## WHAT NEEDS TO BE DONE
What you return must match the records word for word.

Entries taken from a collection
§ §

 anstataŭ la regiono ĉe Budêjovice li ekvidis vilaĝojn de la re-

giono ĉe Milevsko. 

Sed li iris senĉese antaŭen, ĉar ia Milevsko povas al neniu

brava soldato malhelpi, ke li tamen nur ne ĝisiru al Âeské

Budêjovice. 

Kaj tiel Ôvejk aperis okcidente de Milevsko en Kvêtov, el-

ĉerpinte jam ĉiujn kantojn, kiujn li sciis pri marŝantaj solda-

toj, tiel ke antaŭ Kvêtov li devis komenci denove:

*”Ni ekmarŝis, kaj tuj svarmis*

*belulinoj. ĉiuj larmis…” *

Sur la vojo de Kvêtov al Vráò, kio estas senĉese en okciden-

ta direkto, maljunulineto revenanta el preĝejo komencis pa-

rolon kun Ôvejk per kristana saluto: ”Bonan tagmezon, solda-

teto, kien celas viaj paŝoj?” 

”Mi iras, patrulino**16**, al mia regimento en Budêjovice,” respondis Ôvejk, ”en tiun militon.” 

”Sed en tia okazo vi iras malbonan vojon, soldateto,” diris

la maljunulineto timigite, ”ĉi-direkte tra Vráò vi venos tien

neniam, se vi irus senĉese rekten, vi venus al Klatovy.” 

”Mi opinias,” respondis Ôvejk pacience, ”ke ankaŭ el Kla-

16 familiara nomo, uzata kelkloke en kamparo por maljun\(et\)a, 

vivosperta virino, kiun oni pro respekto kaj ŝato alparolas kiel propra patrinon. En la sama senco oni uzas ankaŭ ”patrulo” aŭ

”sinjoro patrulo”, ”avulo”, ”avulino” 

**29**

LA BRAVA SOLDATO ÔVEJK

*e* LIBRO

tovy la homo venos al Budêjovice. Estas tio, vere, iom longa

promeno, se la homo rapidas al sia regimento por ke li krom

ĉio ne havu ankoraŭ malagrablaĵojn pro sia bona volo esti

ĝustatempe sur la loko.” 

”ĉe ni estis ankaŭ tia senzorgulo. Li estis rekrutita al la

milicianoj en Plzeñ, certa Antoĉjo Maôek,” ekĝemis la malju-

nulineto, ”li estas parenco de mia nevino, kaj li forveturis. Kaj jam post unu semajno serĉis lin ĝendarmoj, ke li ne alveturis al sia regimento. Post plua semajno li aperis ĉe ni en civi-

§ §

## TASK OUTPUT
 anstataŭ la regiono ĉe Budêjovice li ekvidis vilaĝojn de la re-

giono ĉe Milevsko. 

Sed li iris senĉese antaŭen, ĉar ia Milevsko povas al neniu

brava soldato malhelpi, ke li tamen nur ne ĝisiru al Âeské

Budêjovice. 

Kaj tiel Ôvejk aperis okcidente de Milevsko en Kvêtov, el-

ĉerpinte jam ĉiujn kantojn, kiujn li sciis pri marŝantaj solda-

toj, tiel ke antaŭ Kvêtov li devis komenci denove:

*”Ni ekmarŝis, kaj tuj svarmis*

*belulinoj. ĉiuj larmis…” *

Sur la vojo de Kvêtov al Vráò, kio estas senĉese en okciden-

ta direkto, maljunulineto revenanta el preĝejo komencis pa-

rolon kun Ôvejk per kristana saluto: ”Bonan tagmezon, solda-

teto, kien celas viaj paŝoj?” 

”Mi iras, patrulino**16**, al mia regimento en Budêjovice,” respondis Ôvejk, ”en tiun militon.” 

”Sed en tia okazo vi iras malbonan vojon, soldateto,” diris

la maljunulineto timigite, ”ĉi-direkte tra Vráò vi venos tien

neniam, se vi irus senĉese rekten, vi venus al Klatovy.” 

”Mi opinias,” respondis Ôvejk pacience, ”ke ankaŭ el Kla-

16 familiara nomo, uzata kelkloke en kamparo por maljun\(et\)a, 

vivosperta virino, kiun oni pro respekto kaj ŝato alparolas kiel propra patrinon. En la sama senco oni uzas ankaŭ ”patrulo” aŭ

”sinjoro patrulo”, ”avulo”, ”avulino” 

**29**

LA BRAVA SOLDATO ÔVEJK

*e* LIBRO

tovy la homo venos al Budêjovice. Estas tio, vere, iom longa

promeno, se la homo rapidas al sia regimento por ke li krom

ĉio ne havu ankoraŭ malagrablaĵojn pro sia bona volo esti

ĝustatempe sur la loko.” 

”ĉe ni estis ankaŭ tia senzorgulo. Li estis rekrutita al la

milicianoj en Plzeñ, certa Antoĉjo Maôek,” ekĝemis la malju-

nulineto, ”li estas parenco de mia nevino, kaj li forveturis. Kaj jam post unu semajno serĉis lin ĝendarmoj, ke li ne alveturis al sia regimento. Post plua semajno li aperis ĉe ni en civi-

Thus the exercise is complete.